Bassin scolaire (Suite)

Expérience

Une porte à tambour donnait accès à une réception impressionnante : elle s’élevait sur trois niveaux, partiellement évidés, si bien que les mezzanines en arceau des premier et deuxième étages revêtaient un caractère à la fois convivial et décoratif. L’aménagement avait été conçu pour réduire l’écho et les courants d’air. J’avisai à ma droite un bureau d’accueil circulaire tandis que la plupart des arrivants gagnaient les ascenseurs à main gauche. Le fond du hall se confondait avec le parc situé à l’ouest du site grâce à une immense verrière transparente autoporteuse, légèrement convexe.

— Je suis journaliste indépendant, je mène une étude sur nos systèmes éducatifs. À qui puis-je m’adresser ?

Le préposé que j’avais soustrait aux mots croisés d’une grille électronique me demanda ma carte à puce universelle et pianota quelques options sur l’écran tactile placé devant lui.

— Vous êtes identifié. Vous êtes attendu au onzième, bureau Érasme, auprès de l’Attachée aux relations extérieures. Prenez un ascenseur « 11-20 » derrière vous.

Comme les portes s’ouvraient, je fus rejoint par une petite dizaine d’étudiants qui me lancèrent un chaleureux : « Saluti, sinjoro ! »

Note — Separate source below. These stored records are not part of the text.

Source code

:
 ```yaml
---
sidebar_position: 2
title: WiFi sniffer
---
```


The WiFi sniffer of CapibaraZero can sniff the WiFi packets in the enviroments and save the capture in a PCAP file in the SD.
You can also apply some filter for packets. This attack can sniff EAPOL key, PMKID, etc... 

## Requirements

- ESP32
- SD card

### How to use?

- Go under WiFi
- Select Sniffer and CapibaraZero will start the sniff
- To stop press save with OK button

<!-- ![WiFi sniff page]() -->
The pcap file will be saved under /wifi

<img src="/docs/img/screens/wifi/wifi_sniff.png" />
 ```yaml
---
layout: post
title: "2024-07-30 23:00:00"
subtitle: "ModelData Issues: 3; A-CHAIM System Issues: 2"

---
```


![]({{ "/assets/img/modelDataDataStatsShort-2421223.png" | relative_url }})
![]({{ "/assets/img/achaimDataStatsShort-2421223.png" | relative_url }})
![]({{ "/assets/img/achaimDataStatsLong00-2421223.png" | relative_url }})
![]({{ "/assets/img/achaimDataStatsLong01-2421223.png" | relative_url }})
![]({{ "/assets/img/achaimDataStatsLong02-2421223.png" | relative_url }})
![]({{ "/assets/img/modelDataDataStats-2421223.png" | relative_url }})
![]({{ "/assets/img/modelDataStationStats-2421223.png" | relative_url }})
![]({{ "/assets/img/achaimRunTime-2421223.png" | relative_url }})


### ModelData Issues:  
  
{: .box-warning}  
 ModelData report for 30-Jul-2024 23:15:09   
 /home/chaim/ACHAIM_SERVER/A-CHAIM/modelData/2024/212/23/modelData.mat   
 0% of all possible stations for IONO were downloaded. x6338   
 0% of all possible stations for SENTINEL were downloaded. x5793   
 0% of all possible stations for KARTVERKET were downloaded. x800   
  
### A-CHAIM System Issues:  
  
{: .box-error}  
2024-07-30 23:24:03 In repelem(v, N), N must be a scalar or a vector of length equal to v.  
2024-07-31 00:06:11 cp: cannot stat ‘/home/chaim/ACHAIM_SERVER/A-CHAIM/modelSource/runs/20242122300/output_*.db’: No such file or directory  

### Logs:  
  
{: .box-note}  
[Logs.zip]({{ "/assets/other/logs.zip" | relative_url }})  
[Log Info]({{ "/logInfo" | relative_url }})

J’allais répondre quand mon estomac s’écrasa au départ abrupt de la cabine : sur le tableau de commande, je vis que le « 11 » était allumé. D’ailleurs, les portes s’ouvraient et le groupe s’égailla dans le hall en me lançant un : « Bona tago ! ». Les jambes hésitantes, je sortis également, à la recherche du bureau « Érasme ». Facile ! un panneau lumineux affichait la disposition de l’étage : les salles des niveaux « Philo & Lettres » portaient chacune un nom, selon l’ordre alphabétique.

Ady, Agnon, Alain, Alcuin, Alembert, Anaximandre, Anaximène, Aristote, Athanase, Augustin, Aulu-Gelle, Averroès, … Ennius, …

— Vous êtes Monsieur Ival, je présume ?

La dame d’une trentaine d’années qui m’avait interpellé me frappa par la clarté de sa diction et l’intensité de son regard. Sur un signe d’elle, je la suivis jusqu’à sa table de travail et m’installai dans un siège baquet ocre dont le confort me surprit. Avec la brusquerie des timides, je m’enquis de la façon dont les jeunes gens m’avaient salué.

— Nos élèves n’étudient plus qu’une seule deuxième langue : l’espéranto.

 

 

En effet, depuis l’installation de la Présidence européenne, la traduction multilatérale s’était effacée devant le bilinguisme espéranto-langue maternelle. Espérantiste était la version officielle des documents écrits, comme la traduction simultanée si l’homme politique usait de sa langue maternelle.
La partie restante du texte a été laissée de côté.